### PROVIDED RECORDS
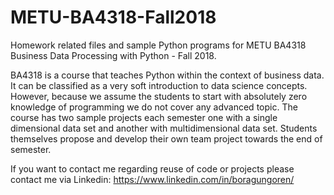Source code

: # METU-BA4318-Fall2018
Homework related files and sample Python programs for METU BA4318 Business Data Processing with Python - Fall 2018.

BA4318 is a course that teaches Python within the context of business data. It can be classified as a very soft introduction to data science concepts. However, because we assume the students to start with absolutely zero knowledge of programming we do not cover any advanced topic. The course has two sample projects each semester one with a single dimensional data set and another with multidimensional data set. Students themselves propose and develop their own team project towards the end of semester. 

If you want to contact me regarding reuse of code or projects please contact me via Linkedin: https://www.linkedin.com/in/boragungoren/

### TASK PROMPT
Reproduce each record from above exactly; pictures do not belong in the copy.

### YOUR SOLUTION
Source code

: # METU-BA4318-Fall2018
Homework related files and sample Python programs for METU BA4318 Business Data Processing with Python - Fall 2018.

BA4318 is a course that teaches Python within the context of business data. It can be classified as a very soft introduction to data science concepts. However, because we assume the students to start with absolutely zero knowledge of programming we do not cover any advanced topic. The course has two sample projects each semester one with a single dimensional data set and another with multidimensional data set. Students themselves propose and develop their own team project towards the end of semester. 

If you want to contact me regarding reuse of code or projects please contact me via Linkedin: https://www.linkedin.com/in/boragungoren/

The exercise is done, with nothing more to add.